= Instant payment notification =

Illustration of how IPN messages from PayPal works

Instant payment notification (IPN) is a method for online retailers to automatically track purchases and other server-to-server communication in real time. This allows E-commerce systems the opportunity to store payment transactions, order information and other sales internally. IPN messages can represent payment success or failures, order transaction status changes, accounting ledger information and many others depending on the payment gateway.

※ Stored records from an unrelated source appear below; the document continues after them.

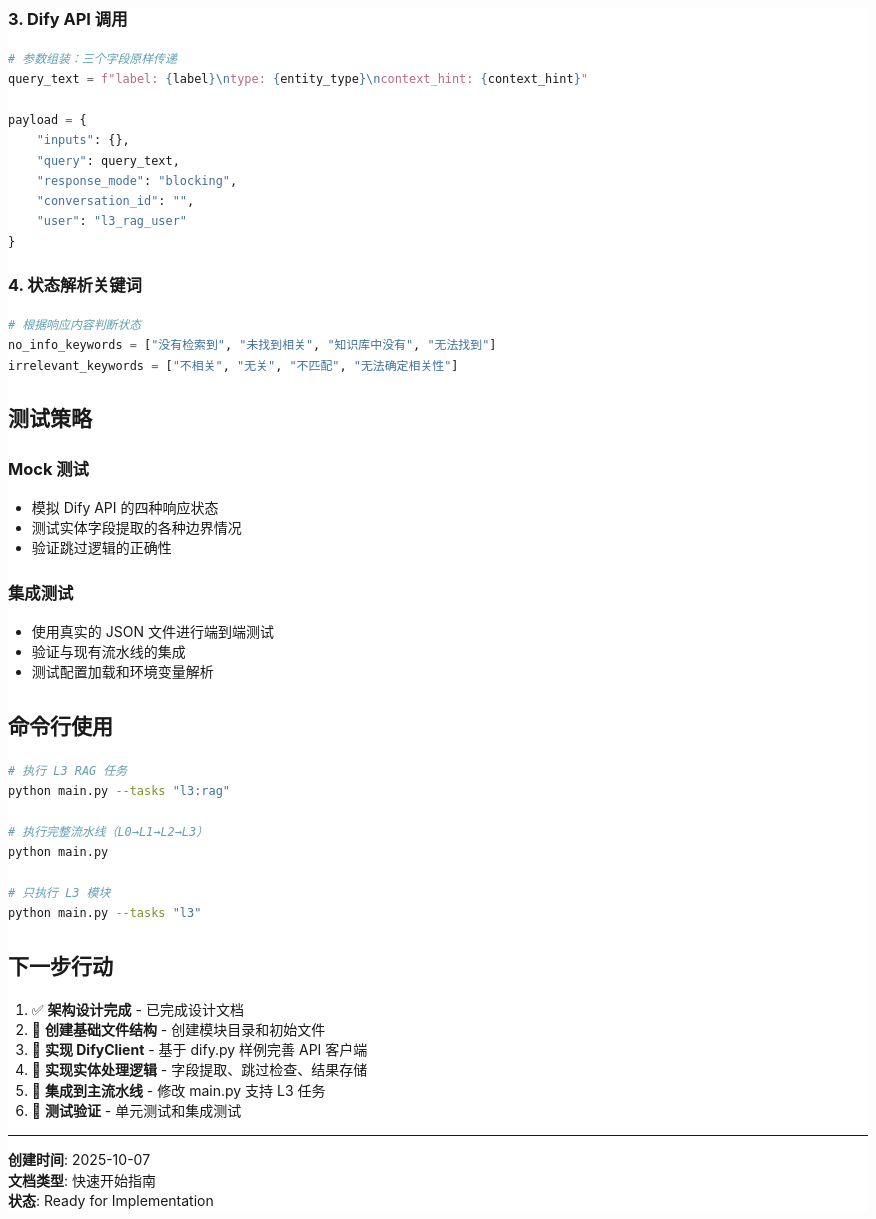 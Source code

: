### 3. Dify API 调用
```python
# 参数组装：三个字段原样传递
query_text = f"label: {label}\ntype: {entity_type}\ncontext_hint: {context_hint}"

payload = {
    "inputs": {},
    "query": query_text,
    "response_mode": "blocking", 
    "conversation_id": "",
    "user": "l3_rag_user"
}
```

### 4. 状态解析关键词
```python
# 根据响应内容判断状态
no_info_keywords = ["没有检索到", "未找到相关", "知识库中没有", "无法找到"]
irrelevant_keywords = ["不相关", "无关", "不匹配", "无法确定相关性"] 
```

## 测试策略

### Mock 测试
- 模拟 Dify API 的四种响应状态
- 测试实体字段提取的各种边界情况
- 验证跳过逻辑的正确性

### 集成测试  
- 使用真实的 JSON 文件进行端到端测试
- 验证与现有流水线的集成
- 测试配置加载和环境变量解析

## 命令行使用

```bash
# 执行 L3 RAG 任务
python main.py --tasks "l3:rag"

# 执行完整流水线（L0→L1→L2→L3）
python main.py

# 只执行 L3 模块
python main.py --tasks "l3"
```

## 下一步行动

1. ✅ **架构设计完成** - 已完成设计文档
2. 🔄 **创建基础文件结构** - 创建模块目录和初始文件
3. 🔄 **实现 DifyClient** - 基于 dify.py 样例完善 API 客户端
4. 🔄 **实现实体处理逻辑** - 字段提取、跳过检查、结果存储
5. 🔄 **集成到主流水线** - 修改 main.py 支持 L3 任务
6. 🔄 **测试验证** - 单元测试和集成测试

---

**创建时间**: 2025-10-07  
**文档类型**: 快速开始指南  
**状态**: Ready for Implementation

The payments industry is an evolving market, technology like IPN and instant payment are now used in the retail market and in the domestic sphere, but they are expected to evolve into the corporate, business-to-business (B2B) segment and cross-border space.

==How it works==
IPN is used by merchant to automate backend functions related to: the end user account creation, order tracking, customer and merchant notifications related to acquired services.
When an E-commerce system requests a resource from a payment gateway, like a new invoice or bill for goods, the request must contain a URL endpoint representing a script or program to handle returning notifications. IPN messages are then sent to the retailer's E-commerce system by HTTP POST as the resource is updated by the gateway.

The IPN handler usually performs standard actions like validating the message, updating inventory levels in the E-commerce system, notifying customers of successful or failed payments, etc. Depending on the retailer's business requirements and the level of sophistication of the E-commerce software, some or all of the IPN messages can be handled or ignored.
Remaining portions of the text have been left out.